Frasch applied for a patent for an invention of a new and useful improvement in the art of making salt by evaporation of brine. He expressed his alleged invention in six claims, three of which were for the process of removing incrustation of calcium sulphate from brine-heating surfaces, and three of them were for an apparatus for use in the process.
At the time when the application was fired, Rule 41 of the Patent Office did not permit the joinder of claims for process and claims for apparatus in one and the same application. The examiner required division between the process and apparatus claims, and refused to act upon the merits. An appeal was taken to the examiners in chief, but the examiner refused to forward it. A petition was then filed asking the Commissioner of Patents to direct that the appeal be heard. The Commissioner held that the examiner was right in refusing to forward the appeal. From that decision appeal was taken to the Court of Appeals of the District, which held that it did not have jurisdiction to entertain it. Frasch then filed a petition in this Court for a mandamus directing the Court of Appeals to hear and determine the appeal, which petition was dismissed. Ex Parte Frasch, 192 U. S. 566.
But in United States ex Rel. Steinmetz v. Allen, 192 U. S. 543, it was held that Rule 41, as applied by the Commissioner, was invalid, and that the remedy for his action was by mandamus in the Supreme Court of the District to compel the Commissioner to act. Accordingly, the proceedings in the present case were resumed in the Patent Office, and the applicant asked the Commissioner to direct that the appeal theretofore taken to the examiners in chief be heard by them. The Commissioner granted this petition. The primary examiner furnished the required statement and a supplementary statement of the grounds of his decision requiring division. The examiners in chief affirmed the decision of the primary examiner "requiring a division of these claims for an art and for an independent machine used to perform the art;" one examiner in chief, dissenting, held that division should not be required. On appeal to the Commissioner, he affirmed the examiners in chief in part only -- that is to say, he held that Process Claim No. 1 must be divided from the other process claims and the apparatus claims, but that Process Claims Nos. 2 and 3 and the Apparatus Claims Nos. 4, 5, and 6 might be joined in one application. Rehearing was denied, and an appeal was taken to the Court of Appeals for
the District of Columbia, which affirmed the decision of the Commissioner of Patents for reasons given at large in an opinion, and directed the clerk of the court to "certify this opinion and proceedings in this Court in the premises to the Commissioner of Patents, according to law."
An appeal and a writ of error were allowed, the court stating through Mr.

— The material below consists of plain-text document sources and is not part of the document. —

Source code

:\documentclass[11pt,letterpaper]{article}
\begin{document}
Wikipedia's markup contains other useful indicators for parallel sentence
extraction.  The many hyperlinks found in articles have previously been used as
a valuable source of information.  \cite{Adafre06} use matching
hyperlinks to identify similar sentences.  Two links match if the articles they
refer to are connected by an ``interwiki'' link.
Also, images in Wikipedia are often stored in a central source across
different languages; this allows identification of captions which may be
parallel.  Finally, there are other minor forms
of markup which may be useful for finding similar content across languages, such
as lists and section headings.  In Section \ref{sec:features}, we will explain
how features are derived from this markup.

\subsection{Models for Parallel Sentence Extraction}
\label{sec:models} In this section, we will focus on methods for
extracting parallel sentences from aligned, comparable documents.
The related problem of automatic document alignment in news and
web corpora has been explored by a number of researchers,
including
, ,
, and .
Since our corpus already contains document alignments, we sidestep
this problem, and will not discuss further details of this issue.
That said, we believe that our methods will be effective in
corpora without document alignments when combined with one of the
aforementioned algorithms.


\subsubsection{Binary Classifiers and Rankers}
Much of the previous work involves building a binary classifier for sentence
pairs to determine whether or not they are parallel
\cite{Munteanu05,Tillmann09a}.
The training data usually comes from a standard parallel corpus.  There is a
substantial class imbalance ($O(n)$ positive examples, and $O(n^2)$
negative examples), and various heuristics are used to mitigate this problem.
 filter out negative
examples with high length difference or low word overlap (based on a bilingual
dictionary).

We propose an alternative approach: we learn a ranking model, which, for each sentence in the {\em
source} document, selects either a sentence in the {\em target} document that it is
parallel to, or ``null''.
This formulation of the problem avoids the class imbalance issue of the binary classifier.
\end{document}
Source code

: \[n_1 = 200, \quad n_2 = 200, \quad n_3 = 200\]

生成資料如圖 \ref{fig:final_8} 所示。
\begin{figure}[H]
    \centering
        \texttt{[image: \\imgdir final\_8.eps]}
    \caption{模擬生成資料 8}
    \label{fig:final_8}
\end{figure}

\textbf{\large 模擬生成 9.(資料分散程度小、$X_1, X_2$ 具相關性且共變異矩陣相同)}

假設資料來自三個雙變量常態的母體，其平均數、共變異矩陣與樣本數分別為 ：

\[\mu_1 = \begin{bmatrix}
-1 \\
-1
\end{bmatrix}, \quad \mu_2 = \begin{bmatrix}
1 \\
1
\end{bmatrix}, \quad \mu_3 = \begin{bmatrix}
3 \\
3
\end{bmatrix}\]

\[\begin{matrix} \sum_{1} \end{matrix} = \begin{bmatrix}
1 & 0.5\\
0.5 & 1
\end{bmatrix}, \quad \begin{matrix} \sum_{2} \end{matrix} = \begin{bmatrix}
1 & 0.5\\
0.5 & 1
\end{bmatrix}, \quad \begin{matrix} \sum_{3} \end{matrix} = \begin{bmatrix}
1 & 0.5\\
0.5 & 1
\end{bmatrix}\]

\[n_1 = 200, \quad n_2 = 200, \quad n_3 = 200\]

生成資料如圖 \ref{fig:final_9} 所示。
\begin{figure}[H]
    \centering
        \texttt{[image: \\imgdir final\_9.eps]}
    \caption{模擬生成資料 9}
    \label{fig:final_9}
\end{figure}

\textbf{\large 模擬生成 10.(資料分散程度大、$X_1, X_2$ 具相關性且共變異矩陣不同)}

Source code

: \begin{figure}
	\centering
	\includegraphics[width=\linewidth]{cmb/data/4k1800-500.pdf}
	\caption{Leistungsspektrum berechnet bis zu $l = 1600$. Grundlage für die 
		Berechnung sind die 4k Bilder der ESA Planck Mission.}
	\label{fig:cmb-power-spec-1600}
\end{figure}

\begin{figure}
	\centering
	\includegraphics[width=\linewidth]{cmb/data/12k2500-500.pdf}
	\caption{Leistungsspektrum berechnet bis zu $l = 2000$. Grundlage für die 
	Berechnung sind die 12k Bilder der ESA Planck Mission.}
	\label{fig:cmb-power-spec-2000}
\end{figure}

Chief Justice Shepard:
"We are inclined to the view that this case is not appealable to the Supreme Court of the United States, but, as the question has never been directly decided, so far as we are advised, we will grant the petition in order that the question of the right to appeal in such a case may be directly presented for the determination of the court of last resort."
The record was filed January 25, 1907, and on February 4 a petition for certiorari.